Sexta-feira Santa ou Sexta-Feira da Paixão ou Sexta-Feira Maior. Esta é uma data que a cristandade faz a memória da crucificação de Jesus de Nazaré e, consequentemente, sua morte no Calvário. A tarde da Sexta-feira Santa apresenta o drama incomensurável da dor sofrida por Jesus no Calvário. Para os cristãos, a cruz, erguida sobre o mundo, segue de pé como sinal de salvação e esperança, pois com a Paixão de Jesus, segundo o Evangelho de João, contemplamos o mistério do Crucificado, com o coração do discípulo Amado, da Mãe, do soldado que o transpassou o lado. Há um ato simbólico muito expressivo e próprio deste dia: a veneração da “Santa Cruz”, momento em que esta é apresentada solenemente à comunidade.

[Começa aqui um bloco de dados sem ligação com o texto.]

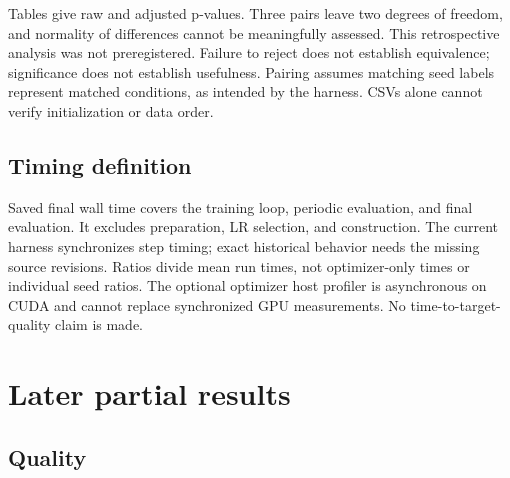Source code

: \documentclass[11pt,a4paper]{article}
\begin{document}
Tables give raw and adjusted p-values. Three pairs leave two degrees of freedom, and normality of differences cannot be meaningfully assessed. This retrospective analysis was not preregistered. Failure to reject does not establish equivalence; significance does not establish usefulness. Pairing assumes matching seed labels represent matched conditions, as intended by the harness. CSVs alone cannot verify initialization or data order.

\subsection{Timing definition}

Saved final wall time covers the training loop, periodic evaluation, and final evaluation. It excludes preparation, LR selection, and  construction. The current harness synchronizes step timing; exact historical behavior needs the missing source revisions. Ratios divide mean run times, not optimizer-only times or individual seed ratios. The optional optimizer host profiler is asynchronous on CUDA and cannot replace synchronized GPU measurements. No time-to-target-quality claim is made.

\section{Later partial results}

\subsection{Quality}
\end{document}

Alguns historiadores acreditam que o costume de observar os dias anteriores à Páscoa por meio das tradições religiosas ligadas à Ressurreição de Jesus, se estabeleceu a partir do século III ou século IV. De toda forma, do século III em diante, a liturgia cristã foi incorporando alguns elementos que foram estabelecidos como parte da tradição da Semana Santa. “Com efeito, de tal modo Deus amou o mundo, que lhe deu o seu Filho único, para que todo o que nele crer não pereça, mas tenha a vida eterna. Pois Deus não enviou o Filho ao mundo para condená-lo, mas para que o mundo seja salvo por ele (Jo 3, 16-17). Deus manifesta todo o seu amor através de Jesus, para salvar e dar a vida a todos.
Hoje, estamos diante da morte do Jesus histórico. É bom que saibamos que Deus não enviou o Filho para morrer pendurado numa cruz, como um malfeitor. A cruz surge no horizonte de Jesus como consequência de sua fidelidade ao plano de Deus. Como nos diz o dominicano Frei Betto, “Jesus foi executado na cruz como prisioneiro político por ordem de dois poderes: o romano, representado por Pilatos, e o judaico, representado pelo Sinédrio. O Sinédrio que era a suprema corte dos judeus, o mais alto tribunal que se reunia em Jerusalém. Assim, o Sinédrio exercia jurisdição civil e até criminal. Julgava as causas e tomava as decisões com base na lei judaica. Reunia as provas, colhia testemunhos, formulava a acusação formal e decidia a sentença, mas dependia do parecer final do governo romano na província, que naquela época era liderado pelos procuradores. Pôncio Pilatos, por exemplo, foi um desses procuradores.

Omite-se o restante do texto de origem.